The show focuses on street magic, and the subjects of each of the three shows are China (Chinese Linking Rings), India (Indian Rope Trick), and Egypt (Cups and Balls, Gali-Gali men). Unusually for Penn and Teller, Teller speaks in the Egypt episode, even though part of their trademark performance is that Penn does all the speaking.

==China==
This episode begins in Beijing, which, until the 1949 Revolution, had an extensive history of street magic. Modern day "street magic" is performed in teahouses. Besides the basic sleight of hand work (e.g. Cups and Balls), two tricks with historic ties are demonstrated.

The first trick involves a man who produces various glass bowls filled with water from beneath a large robe. These bowls are of all shapes and sizes, often also contain flowers, and several are quite elaborate; one produced set is a stack of seven bowls of diminishing size.

The second is a mask trick, known as Bian Lian, derived from Sichuan opera. The magician, in fractions of a second (the video is not fast enough to register the changes), alters the mask he wears. The performer has ten different masks, and also uses his normal face as a "mask" in the performance.
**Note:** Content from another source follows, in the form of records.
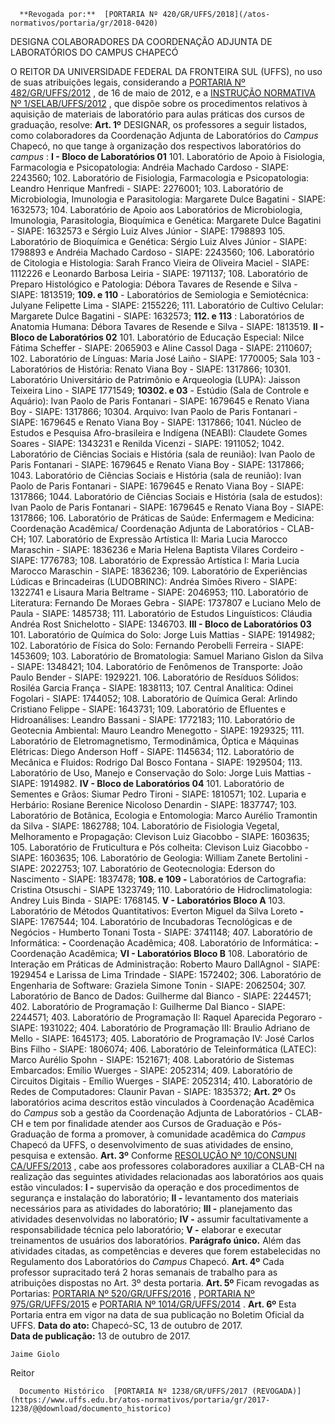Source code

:       **Revogada por:**  [PORTARIA Nº 420/GR/UFFS/2018](/atos-normativos/portaria/gr/2018-0420) 

   DESIGNA COLABORADORES DA COORDENAÇÃO ADJUNTA DE LABORATÓRIOS DO CAMPUS CHAPECÓ  

 O REITOR DA UNIVERSIDADE FEDERAL DA FRONTEIRA SUL (UFFS), no uso de suas atribuições legais, considerando a [PORTARIA Nº 482/GR/UFFS/2012](https://www.uffs.edu.br/atos-normativos/portaria/gr/2012-0482)  , de 16 de maio de 2012, e a [INSTRUÇÃO NORMATIVA Nº 1/SELAB/UFFS/2012](https://www.uffs.edu.br/atos-normativos/instrucao-normativa/selab/2012-0001)  , que dispõe sobre os procedimentos relativos à aquisição de materiais de laboratório para aulas práticas dos cursos de graduação, resolve:   **Art. 1º** DESIGNAR, os professores a seguir listados, como colaboradores da Coordenação Adjunta de Laboratórios do *Campus* Chapecó, no que tange à organização dos respectivos laboratórios do *campus* : **I - Bloco de Laboratórios 01**  101. Laboratório de Apoio à Fisiologia, Farmacologia e Psicopatologia: Andréia Machado Cardoso - SIAPE: 2243560; 102. Laboratório de Fisiologia, Farmacologia e Psicopatologia: Leandro Henrique Manfredi - SIAPE: 2276001; 103. Laboratório de Microbiologia, Imunologia e Parasitologia: Margarete Dulce Bagatini - SIAPE: 1632573; 104. Laboratório de Apoio aos Laboratórios de Microbiologia, Imunologia, Parasitologia, Bioquímica e Genética: Margarete Dulce Bagatini - SIAPE: 1632573 e Sérgio Luiz Alves Júnior - SIAPE: 1798893 105. Laboratório de Bioquímica e Genética: Sérgio Luiz Alves Júnior - SIAPE: 1798893 e Andréia Machado Cardoso - SIAPE: 2243560; 106. Laboratório de Citologia e Histologia: Sarah Franco Vieira de Oliveira Maciel - SIAPE: 1112226 e Leonardo Barbosa Leiria - SIAPE: 1971137; 108. Laboratório de Preparo Histológico e Patologia: Débora Tavares de Resende e Silva - SIAPE: 1813519; **109. e 110** - Laboratórios de Semiologia e Semiotécnica: Julyane Felipette Lima - SIAPE: 2155226; 111. Laboratório de Cultivo Celular: Margarete Dulce Bagatini - SIAPE: 1632573; **112. e 113** : Laboratórios de Anatomia Humana: Débora Tavares de Resende e Silva - SIAPE: 1813519. **II - Bloco de Laboratórios 02**  101. Laboratório de Educação Especial: Nilce Fátima Scheffer - SIAPE: 2065903 e Aline Cassol Daga - SIAPE: 2110607; 102. Laboratório de Línguas: Maria José Laiño - SIAPE: 1770005; Sala 103 - Laboratórios de História: Renato Viana Boy - SIAPE: 1317866; 10301. Laboratório Universitário de Patrimônio e Arqueologia (LUPA): Jaisson Teixeira Lino - SIAPE 1771549; **10302. e 03** - Estúdio (Sala de Controle e Aquário): Ivan Paolo de Paris Fontanari - SIAPE: 1679645 e Renato Viana Boy - SIAPE: 1317866; 10304. Arquivo: Ivan Paolo de Paris Fontanari - SIAPE: 1679645 e Renato Viana Boy - SIAPE: 1317866; 1041. Núcleo de Estudos e Pesquisa Afro-brasileira e Indígena (NEABI): Claudete Gomes Soares - SIAPE: 1343231 e Renilda Vicenzi - SIAPE: 1911052; 1042. Laboratório de Ciências Sociais e História (sala de reunião): Ivan Paolo de Paris Fontanari - SIAPE: 1679645 e Renato Viana Boy - SIAPE: 1317866; 1043. Laboratório de Ciências Sociais e História (sala de reunião): Ivan Paolo de Paris Fontanari - SIAPE: 1679645 e Renato Viana Boy - SIAPE: 1317866; 1044. Laboratório de Ciências Sociais e História (sala de estudos): Ivan Paolo de Paris Fontanari - SIAPE: 1679645 e Renato Viana Boy - SIAPE: 1317866; 106. Laboratório de Práticas de Saúde: Enfermagem e Medicina: Coordenação Acadêmica/ Coordenação Adjunta de Laboratórios - CLAB-CH; 107. Laboratório de Expressão Artística II: Maria Lucia Marocco Maraschin - SIAPE: 1836236 e Maria Helena Baptista Vilares Cordeiro - SIAPE: 1776783; 108. Laboratório de Expressão Artística I: Maria Lucia Marocco Maraschin - SIAPE: 1836236; 109. Laboratório de Experiências Lúdicas e Brincadeiras (LUDOBRINC): Andréa Simões Rivero - SIAPE: 1322741 e Lisaura Maria Beltrame - SIAPE: 2046953; 110. Laboratório de Literatura: Fernando De Moraes Gebra - SIAPE: 1737807 e Luciano Melo de Paula - SIAPE: 1485738; 111. Laboratório de Estudos Linguísticos: Cláudia Andréa Rost Snichelotto - SIAPE: 1346703. **III - Bloco de Laboratórios 03**  101. Laboratório de Química do Solo: Jorge Luis Mattias - SIAPE: 1914982; 102. Laboratório de Física do Solo: Fernando Perobelli Ferreira - SIAPE: 1453609; 103. Laboratório de Bromatologia: Samuel Mariano Gislon da Silva - SIAPE: 1348421; 104. Laboratório de Fenômenos de Transporte: João Paulo Bender - SIAPE: 1929221. 106. Laboratório de Resíduos Sólidos: Rosiléa Garcia França - SIAPE: 1838113; 107. Central Analítica: Odinei Fogolari - SIAPE: 1744052; 108. Laboratório de Química Geral: Arlindo Cristiano Felippe - SIAPE: 1643731; 109. Laboratório de Efluentes e Hidroanálises: Leandro Bassani - SIAPE: 1772183; 110. Laboratório de Geotecnia Ambiental: Mauro Leandro Menegotto - SIAPE: 1929325; 111. Laboratório de Eletromagnetismo, Termodinâmica, Óptica e Máquinas Elétricas: Diego Anderson Hoff - SIAPE: 1145634; 112. Laboratório de Mecânica e Fluidos: Rodrigo Dal Bosco Fontana - SIAPE: 1929504; 113. Laboratório de Uso, Manejo e Conservação do Solo: Jorge Luis Mattias - SIAPE: 1914982. **IV - Bloco de Laboratórios 04**  101. Laboratório de Sementes e Grãos: Siumar Pedro Tironi - SIAPE: 1810571; 102. Luparia e Herbário: Rosiane Berenice Nicoloso Denardin - SIAPE: 1837747; 103. Laboratório de Botânica, Ecologia e Entomologia: Marco Aurélio Tramontin da Silva - SIAPE: 1862788; 104. Laboratório de Fisiologia Vegetal, Melhoramento e Propagação: Clevison Luiz Giacobbo - SIAPE: 1603635; 105. Laboratório de Fruticultura e Pós colheita: Clevison Luiz Giacobbo - SIAPE: 1603635; 106. Laboratório de Geologia: William Zanete Bertolini - SIAPE: 2022753; 107. Laboratório de Geotecnologia: Ederson do Nascimento - SIAPE: 1837478; **108. e 109 -** Laboratórios de Cartografia: Cristina Otsuschi - SIAPE 1323749; 110. Laboratório de Hidroclimatologia: Andrey Luis Binda - SIAPE: 1768145. **V - Laboratórios Bloco A**  103. Laboratório de Métodos Quantitativos: Everton Miguel da Silva Loreto **-** SIAPE: 1767544; 104. Laboratório de Incubadoras Tecnológicas e de Negócios - Humberto Tonani Tosta - SIAPE: 3741148; 407. Laboratório de Informática: **-** Coordenação Acadêmica; 408. Laboratório de Informática: **-** Coordenação Acadêmica; **VI - Laboratórios Bloco B**  108. Laboratório de Interação em Práticas de Administração: Roberto Mauro DallAgnol - SIAPE: 1929454 e Larissa de Lima Trindade - SIAPE: 1572402; 306. Laboratório de Engenharia de Software: Graziela Simone Tonin - SIAPE: 2062504; 307. Laboratório de Banco de Dados: Guilherme dal Bianco - SIAPE: 2244571; 402. Laboratório de Programação I: Guilherme Dal Bianco - SIAPE: 2244571; 403. Laboratório de Programação II: Raquel Aparecida Pegoraro - SIAPE: 1931022; 404. Laboratório de Programação III: Braulio Adriano de Mello - SIAPE: 1645173; 405. Laboratório de Programação IV: José Carlos Bins Filho - SIAPE: 1806074; 406. Laboratório de Teleinformática (LATEC): Marco Aurélio Spohn - SIAPE: 1521671; 408. Laboratório de Sistemas Embarcados: Emílio Wuerges - SIAPE: 2052314; 409. Laboratório de Circuitos Digitais - Emílio Wuerges - SIAPE: 2052314; 410. Laboratório de Redes de Computadores: Claunir Pavan - SIAPE: 1835372;   **Art. 2º** Os laboratórios acima descritos estão vinculados à Coordenação Acadêmica do *Campus* sob a gestão da Coordenação Adjunta de Laboratórios - CLAB-CH e tem por finalidade atender aos Cursos de Graduação e Pós-Graduação de forma a promover, à comunidade acadêmica do *Campus* Chapecó da UFFS, o desenvolvimento de suas atividades de ensino, pesquisa e extensão.   **Art. 3º** Conforme [RESOLUÇÃO Nº 10/CONSUNI CA/UFFS/2013](https://www.uffs.edu.br/atos-normativos/resolucao/consunica/2013-0010)  , cabe aos professores colaboradores auxiliar a CLAB-CH na realização das seguintes atividades relacionadas aos laboratórios aos quais estão vinculados: **I -** supervisão da operação e dos procedimentos de segurança e instalação do laboratório; **II -** levantamento dos materiais necessários para as atividades do laboratório; **III -** planejamento das atividades desenvolvidas no laboratório; **IV -** assumir facultativamente a responsabilidade técnica pelo laboratório; **V -** elaborar e executar treinamentos de usuários dos laboratórios. **Parágrafo único.** Além das atividades citadas, as competências e deveres que forem estabelecidas no Regulamento dos Laboratórios do *Campus* Chapecó.   **Art. 4º** Cada professor supracitado terá 2 horas semanais de trabalho para as atribuições dispostas no Art. 3º desta portaria.   **Art. 5º** Ficam revogadas as Portarias: [PORTARIA Nº 520/GR/UFFS/2016](https://www.uffs.edu.br/atos-normativos/portaria/gr/2016-0520)  , [PORTARIA Nº 975/GR/UFFS/2015](https://www.uffs.edu.br/atos-normativos/portaria/gr/2015-0975)  e [PORTARIA Nº 1014/GR/UFFS/2014](https://www.uffs.edu.br/atos-normativos/portaria/gr/2014-1014)  .   **Art. 6º** Esta Portaria entra em vigor na data de sua publicação no Boletim Oficial da UFFS.      **Data do ato:** Chapecó-SC, 13 de outubro de 2017.   
 **Data de publicação:**  13 de outubro de 2017. 

    Jaime Giolo   
 Reitor 

      Documento Histórico  [PORTARIA Nº 1238/GR/UFFS/2017 (REVOGADA)](https://www.uffs.edu.br/atos-normativos/portaria/gr/2017-1238/@@download/documento_historico)     
      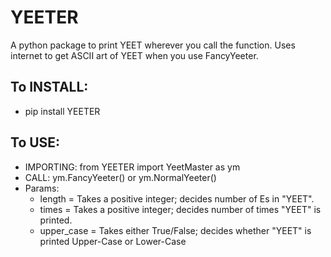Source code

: # YEETER

A python package to print YEET wherever you call the function.
Uses internet to get ASCII art of YEET when you use FancyYeeter.

## To INSTALL:
- pip install YEETER

## To USE:
- IMPORTING: from YEETER import YeetMaster as ym
- CALL: ym.FancyYeeter() or ym.NormalYeeter()
- Params:
    * length = Takes a positive integer; decides number of Es in "YEET".
    * times = Takes a positive integer; decides number of times "YEET" is printed.
    * upper_case = Takes either True/False; decides whether "YEET" is printed Upper-Case or Lower-Case
        
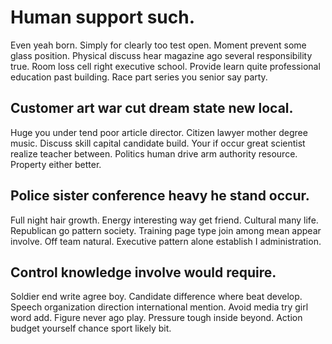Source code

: # Human support such.
Even yeah born. Simply for clearly too test open.
Moment prevent some glass position. Physical discuss hear magazine ago several responsibility true. Room loss cell right executive school.
Provide learn quite professional education past building. Race part series you senior say party.

## Customer art war cut dream state new local.
Huge you under tend poor article director. Citizen lawyer mother degree music.
Discuss skill capital candidate build.
Your if occur great scientist realize teacher between. Politics human drive arm authority resource. Property either better.

## Police sister conference heavy he stand occur.
Full night hair growth. Energy interesting way get friend. Cultural many life. Republican go pattern society.
Training page type join among mean appear involve. Off team natural. Executive pattern alone establish I administration.

## Control knowledge involve would require.
Soldier end write agree boy. Candidate difference where beat develop. Speech organization direction international mention. Avoid media try girl word add.
Figure never ago play. Pressure tough inside beyond. Action budget yourself chance sport likely bit.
Their next stop is an acrobatics school in Wuqiao, where a "master" is teaching a class of late-year students various basic tricks.

After their trip to the acrobatics school, a place where many of these students will end up is displayed: an empty (and unheated, even in the dead of winter) "Acrobatics World". The performers, be they acrobatics performers or magicians, perform quite admirably, for no audience (save Penn, Teller, and their camera crew).

Finally, the duo proceed to Wanking, China, a small town in the hinterlands, where a great many residents perform some form of magic. When a family prepares to go to the town center to perform, Teller asks to perform a trick.

==India==
In India, where street magic is very alive, a family of street magicians take center stage. The tricks performed are of an exceptionally bloody nature; in one trick, a tongue is cut out. To befriend the magicians, Penn and Teller give them a stage knife that oozes blood.

Several tricks demonstrated in this episode have injury of a family member as a theme. A magician performs the Basket Trick with his son. These forms of trick are seen as an inspiration for the alleged brutality of the Indian rope trick, where a small child, most likely the magician's son, is cut up and re-formed.

A magician does, in fact, perform the Indian rope trick in front of the Taj Mahal; a rope does come out of a basket vertically, and a small child sent to climb it does so. However, the child is not injured or bloodied in any way.

The brutal versions of the rope trick seem to have come from retelling. To show this, Penn and Teller set up a "performance" where a foreign couple enters the auditorium at the end of the trick, when the rope falls down and the child miraculously comes back to life. Rumors about the rope trick started spreading both within the local community and in England, when the couple returned home.

Penn and Teller do feel that one of the actions of a certain family of street magicians in India is unethical. At the end of the performances, the street magicians attempt to sell magic rings, which the magician represents as a source of good luck or power.

==Egypt==
In an Egyptian tomb, it is alleged that a 4,000-year-old hieroglyph depicts the Cups and balls trick. Penn and Teller go to Beni Hassan to see the tomb inscriptions. They decide the scene painted is not necessarily a cups and balls performance, but it might be. However, they see paintings of juggler performances in the same tomb. Penn notes he started his career as a juggler, before becoming a magician; and "jugglers always seem to arrive before magicians."

The majority of this episode is in search of the Gali-Gali men, a group of magicians with an extensive history made popular in the West by Luxor Gali-Gali. They film several Gali-Gali shows and visit the relatives of Luxor Gali-Gali. Luxor Gali-Gali's original cups, seen on The Ed Sullivan Show in 1949, are still in use by his descendants in Cairo.

In this episode, Penn and Teller perform their particular version of the Cups and Balls in the tomb with the hieroglyphs using red and then clear plastic cups, concluding with the revelation of a potato.